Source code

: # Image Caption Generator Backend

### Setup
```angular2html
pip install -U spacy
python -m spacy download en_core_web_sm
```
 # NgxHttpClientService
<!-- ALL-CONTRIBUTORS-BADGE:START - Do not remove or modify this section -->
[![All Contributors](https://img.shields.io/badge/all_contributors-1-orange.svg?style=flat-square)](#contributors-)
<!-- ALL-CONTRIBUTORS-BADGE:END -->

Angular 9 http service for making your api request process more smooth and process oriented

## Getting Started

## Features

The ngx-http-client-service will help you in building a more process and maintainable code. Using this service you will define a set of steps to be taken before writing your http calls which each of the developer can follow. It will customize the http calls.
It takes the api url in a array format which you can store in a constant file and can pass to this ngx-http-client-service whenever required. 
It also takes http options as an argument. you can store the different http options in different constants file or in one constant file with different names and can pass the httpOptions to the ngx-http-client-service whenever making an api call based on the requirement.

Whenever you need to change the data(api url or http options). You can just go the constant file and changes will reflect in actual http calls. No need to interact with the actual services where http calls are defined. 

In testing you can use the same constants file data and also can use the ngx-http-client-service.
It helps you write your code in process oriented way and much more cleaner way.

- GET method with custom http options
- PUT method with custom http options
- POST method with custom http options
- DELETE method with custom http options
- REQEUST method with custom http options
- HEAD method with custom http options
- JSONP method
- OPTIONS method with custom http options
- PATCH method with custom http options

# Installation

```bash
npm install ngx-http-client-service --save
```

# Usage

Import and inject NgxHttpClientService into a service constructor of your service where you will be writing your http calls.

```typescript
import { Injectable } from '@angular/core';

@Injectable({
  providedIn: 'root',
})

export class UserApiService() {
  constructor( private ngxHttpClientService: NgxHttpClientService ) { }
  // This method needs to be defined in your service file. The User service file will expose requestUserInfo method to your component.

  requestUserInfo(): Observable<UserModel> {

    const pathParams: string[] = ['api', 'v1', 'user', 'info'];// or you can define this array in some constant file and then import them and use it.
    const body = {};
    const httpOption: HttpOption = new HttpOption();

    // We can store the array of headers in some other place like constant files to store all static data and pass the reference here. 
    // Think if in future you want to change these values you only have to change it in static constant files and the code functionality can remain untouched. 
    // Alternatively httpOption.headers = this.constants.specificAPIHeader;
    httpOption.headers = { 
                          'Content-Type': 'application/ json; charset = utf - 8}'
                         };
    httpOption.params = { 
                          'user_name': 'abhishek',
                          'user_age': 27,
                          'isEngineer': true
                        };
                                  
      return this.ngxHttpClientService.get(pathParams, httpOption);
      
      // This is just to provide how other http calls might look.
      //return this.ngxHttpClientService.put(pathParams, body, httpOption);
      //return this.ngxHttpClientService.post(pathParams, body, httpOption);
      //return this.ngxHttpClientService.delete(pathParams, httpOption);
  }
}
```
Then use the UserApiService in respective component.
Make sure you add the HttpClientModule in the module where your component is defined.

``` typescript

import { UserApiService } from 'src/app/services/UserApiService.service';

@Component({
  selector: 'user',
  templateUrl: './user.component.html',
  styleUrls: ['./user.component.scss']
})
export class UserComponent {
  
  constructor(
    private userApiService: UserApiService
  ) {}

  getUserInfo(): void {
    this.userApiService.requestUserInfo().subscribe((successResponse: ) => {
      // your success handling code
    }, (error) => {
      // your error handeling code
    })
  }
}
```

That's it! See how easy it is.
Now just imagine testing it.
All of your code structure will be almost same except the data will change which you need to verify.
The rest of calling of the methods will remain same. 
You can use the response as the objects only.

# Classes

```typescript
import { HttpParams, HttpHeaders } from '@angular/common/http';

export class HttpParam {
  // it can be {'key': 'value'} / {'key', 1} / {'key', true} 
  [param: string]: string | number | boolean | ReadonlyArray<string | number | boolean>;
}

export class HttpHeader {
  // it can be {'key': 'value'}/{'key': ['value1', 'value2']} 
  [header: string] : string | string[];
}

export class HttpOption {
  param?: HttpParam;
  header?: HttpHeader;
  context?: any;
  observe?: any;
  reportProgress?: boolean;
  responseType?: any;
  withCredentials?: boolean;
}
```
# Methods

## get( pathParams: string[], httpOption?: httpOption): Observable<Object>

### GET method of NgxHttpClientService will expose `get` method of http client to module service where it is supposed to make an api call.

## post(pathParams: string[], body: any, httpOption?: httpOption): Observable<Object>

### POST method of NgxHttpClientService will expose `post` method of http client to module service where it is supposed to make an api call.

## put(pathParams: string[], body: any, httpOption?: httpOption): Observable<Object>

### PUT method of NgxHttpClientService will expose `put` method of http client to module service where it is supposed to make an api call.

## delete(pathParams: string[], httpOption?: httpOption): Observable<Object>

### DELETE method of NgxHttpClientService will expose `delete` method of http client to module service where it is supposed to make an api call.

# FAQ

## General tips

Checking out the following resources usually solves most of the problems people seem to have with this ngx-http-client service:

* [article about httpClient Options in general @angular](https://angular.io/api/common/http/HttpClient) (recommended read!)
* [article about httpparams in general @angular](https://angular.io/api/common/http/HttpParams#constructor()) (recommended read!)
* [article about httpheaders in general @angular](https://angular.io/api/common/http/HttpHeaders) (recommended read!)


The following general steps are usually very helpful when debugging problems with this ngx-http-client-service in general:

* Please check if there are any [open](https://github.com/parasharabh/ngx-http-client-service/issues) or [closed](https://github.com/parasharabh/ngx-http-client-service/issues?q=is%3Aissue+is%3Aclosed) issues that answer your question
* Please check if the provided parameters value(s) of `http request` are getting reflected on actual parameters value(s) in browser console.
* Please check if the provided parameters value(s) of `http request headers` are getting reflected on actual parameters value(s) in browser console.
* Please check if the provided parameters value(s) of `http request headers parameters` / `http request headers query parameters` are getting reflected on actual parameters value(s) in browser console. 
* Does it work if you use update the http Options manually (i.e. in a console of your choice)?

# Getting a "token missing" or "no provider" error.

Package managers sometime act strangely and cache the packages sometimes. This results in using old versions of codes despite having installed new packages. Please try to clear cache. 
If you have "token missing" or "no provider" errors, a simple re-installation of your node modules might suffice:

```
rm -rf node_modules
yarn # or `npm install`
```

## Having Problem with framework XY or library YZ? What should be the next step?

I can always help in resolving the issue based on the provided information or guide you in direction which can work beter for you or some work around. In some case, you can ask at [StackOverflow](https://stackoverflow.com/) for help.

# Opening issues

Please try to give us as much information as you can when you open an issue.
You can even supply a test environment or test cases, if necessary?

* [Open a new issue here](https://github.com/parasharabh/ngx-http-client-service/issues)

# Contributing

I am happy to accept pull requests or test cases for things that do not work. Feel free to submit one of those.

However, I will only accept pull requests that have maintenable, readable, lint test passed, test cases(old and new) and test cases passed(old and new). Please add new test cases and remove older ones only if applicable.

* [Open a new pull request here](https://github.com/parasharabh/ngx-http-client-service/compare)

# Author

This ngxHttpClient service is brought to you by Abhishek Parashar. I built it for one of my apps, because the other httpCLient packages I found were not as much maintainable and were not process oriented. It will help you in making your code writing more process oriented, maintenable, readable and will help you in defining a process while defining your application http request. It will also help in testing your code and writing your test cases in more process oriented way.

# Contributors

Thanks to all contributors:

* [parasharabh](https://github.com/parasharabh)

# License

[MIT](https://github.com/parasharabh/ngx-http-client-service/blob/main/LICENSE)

──────────────────────────────

» TASK TO COMPLETE: Could you please find every line of the listing above holding the string "files" and copy it?

» RESPONSE FOR THIS EXERCISE:
    // We can store the array of headers in some other place like constant files to store all static data and pass the reference here. 
    // Think if in future you want to change these values you only have to change it in static constant files and the code functionality can remain untouched. 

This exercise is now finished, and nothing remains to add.